Content starts

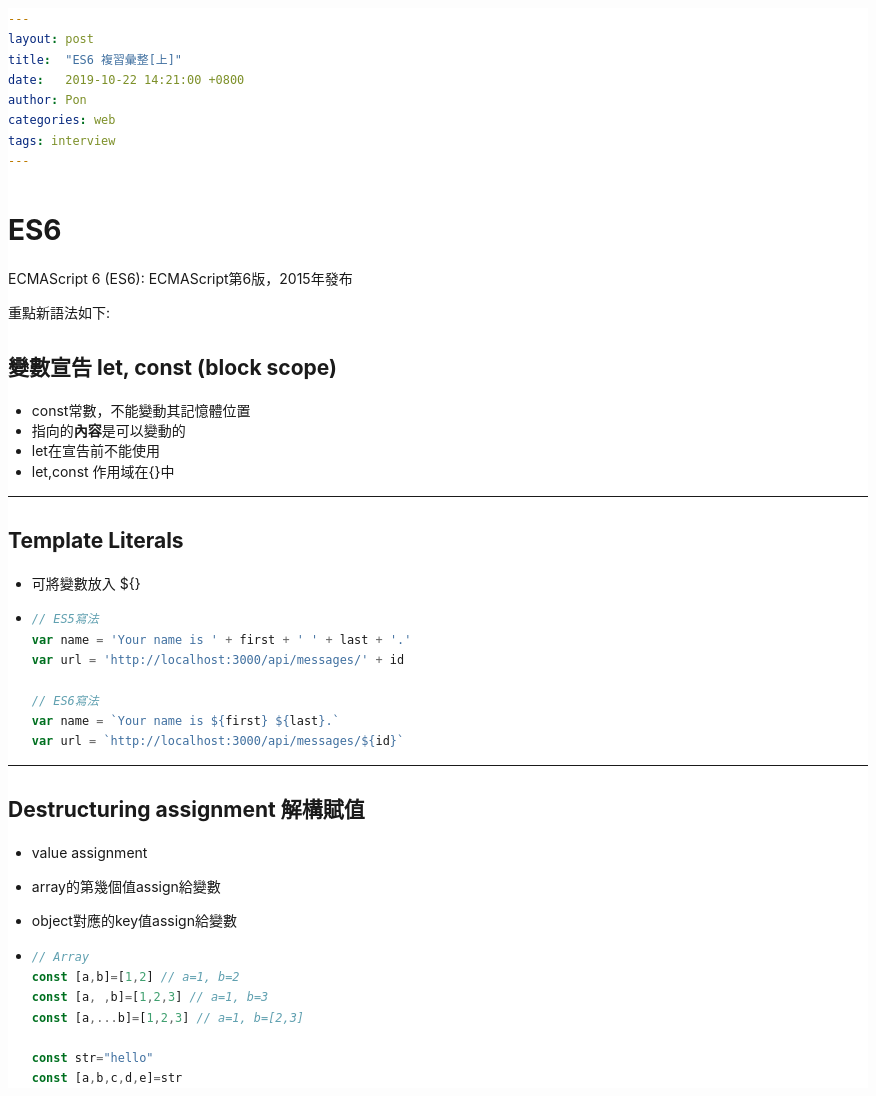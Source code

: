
 ```yaml
---
layout: post
title:  "ES6 複習彙整[上]"
date:   2019-10-22 14:21:00 +0800
author: Pon
categories: web 
tags: interview
---
```



# ES6 

ECMAScript 6 (ES6): ECMAScript第6版，2015年發布

重點新語法如下:

## 變數宣告 let, const  (block scope)

- const常數，不能變動其記憶體位置
- 指向的**內容**是可以變動的
- let在宣告前不能使用
- let,const 作用域在{}中

---



##  Template Literals 

- 可將變數放入 ${}

- ```javascript
  // ES5寫法
  var name = 'Your name is ' + first + ' ' + last + '.'
  var url = 'http://localhost:3000/api/messages/' + id
  
  // ES6寫法
  var name = `Your name is ${first} ${last}.`
  var url = `http://localhost:3000/api/messages/${id}`
  ```

---



## Destructuring assignment  解構賦值

- value assignment 

- array的第幾個值assign給變數

- object對應的key值assign給變數

- ```javascript
  // Array
  const [a,b]=[1,2] // a=1, b=2
  const [a, ,b]=[1,2,3] // a=1, b=3
  const [a,...b]=[1,2,3] // a=1, b=[2,3]
  
  const str="hello"
  const [a,b,c,d,e]=str 
  ```
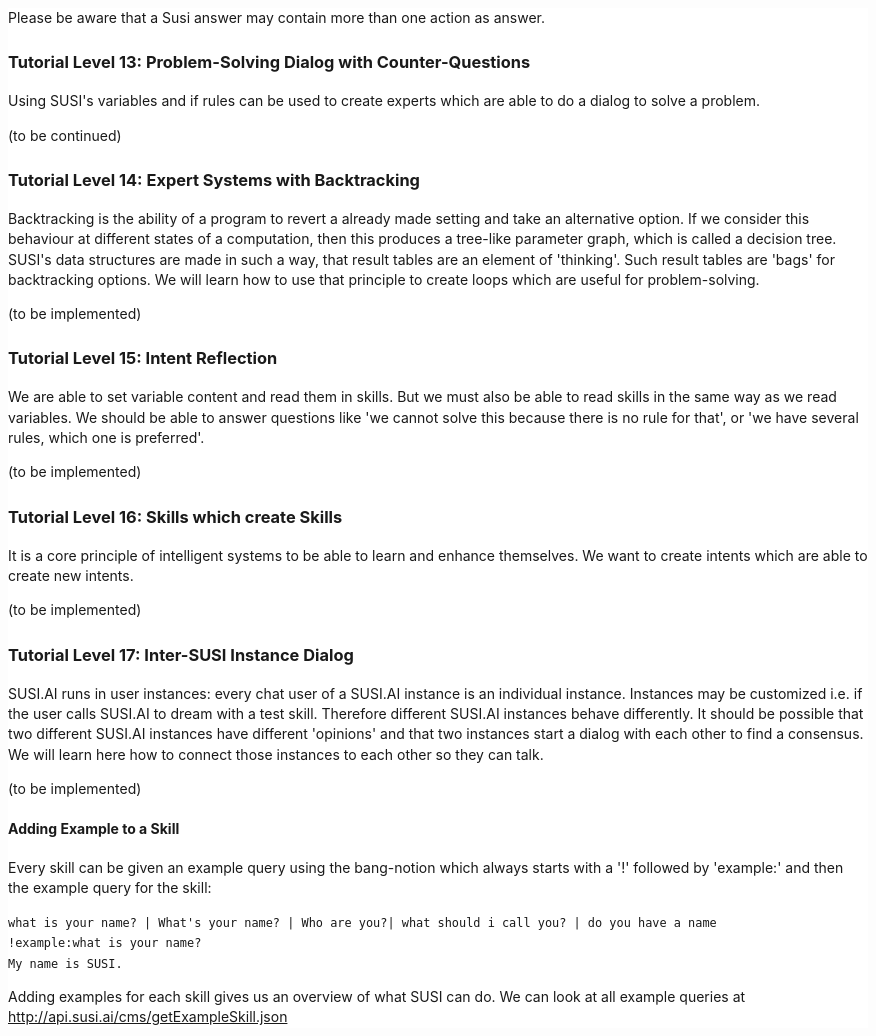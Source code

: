 
Please be aware that a Susi answer may contain more than one action as answer.


### Tutorial Level 13: Problem-Solving Dialog with Counter-Questions

Using SUSI's variables and if rules can be used to create experts which are able to do a dialog to solve a problem.

(to be continued)

### Tutorial Level 14: Expert Systems with Backtracking

Backtracking is the ability of a program to revert a already made setting and take an alternative option. If we consider this behaviour at different states of a computation, then this produces a tree-like parameter graph, which is called a decision tree. SUSI's data structures are made in such a way, that result tables are an element of 'thinking'. Such result tables are 'bags' for backtracking options. We will learn how to use that principle to create loops which are useful for problem-solving.

(to be implemented)

### Tutorial Level 15: Intent Reflection

We are able to set variable content and read them in skills. But we must also be able to read skills in the same way as we read variables. We should be able to answer questions like 'we cannot solve this because there is no rule for that', or 'we have several rules, which one is preferred'.

(to be implemented)

### Tutorial Level 16: Skills which create Skills

It is a core principle of intelligent systems to be able to learn and enhance themselves. We want to create intents which are able to create new intents.

(to be implemented)

### Tutorial Level 17: Inter-SUSI Instance Dialog

SUSI.AI runs in user instances: every chat user of a SUSI.AI instance is an individual instance. Instances may be customized i.e. if the user calls SUSI.AI to dream with a test skill. Therefore different SUSI.AI instances behave differently. It should be possible that two different SUSI.AI instances have different 'opinions' and that two instances start a dialog with each other to find a consensus.
We will learn here how to connect those instances to each other so they can talk.

(to be implemented)

#### Adding Example to a Skill

Every skill can be given an example query using the bang-notion which always starts with a '!' followed by 'example:' and then the example query for the skill:

```
what is your name? | What's your name? | Who are you?| what should i call you? | do you have a name
!example:what is your name?
My name is SUSI.
```

Adding examples for each skill gives us an overview of what SUSI can do.
We can look at all example queries at http://api.susi.ai/cms/getExampleSkill.json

Content ends

§ WHAT IS REQUIRED: Each line from the top of the records through the one containing "- const常數，不能變動其記憶體位置" needs to be transcribed exactly, without pictures.

§ ANSWER FOR THIS EXERCISE:
Source code

:
 ```yaml
---
layout: post
title:  "ES6 複習彙整[上]"
date:   2019-10-22 14:21:00 +0800
author: Pon
categories: web 
tags: interview
---
```



# ES6 

ECMAScript 6 (ES6): ECMAScript第6版，2015年發布

重點新語法如下:

## 變數宣告 let, const  (block scope)

- const常數，不能變動其記憶體位置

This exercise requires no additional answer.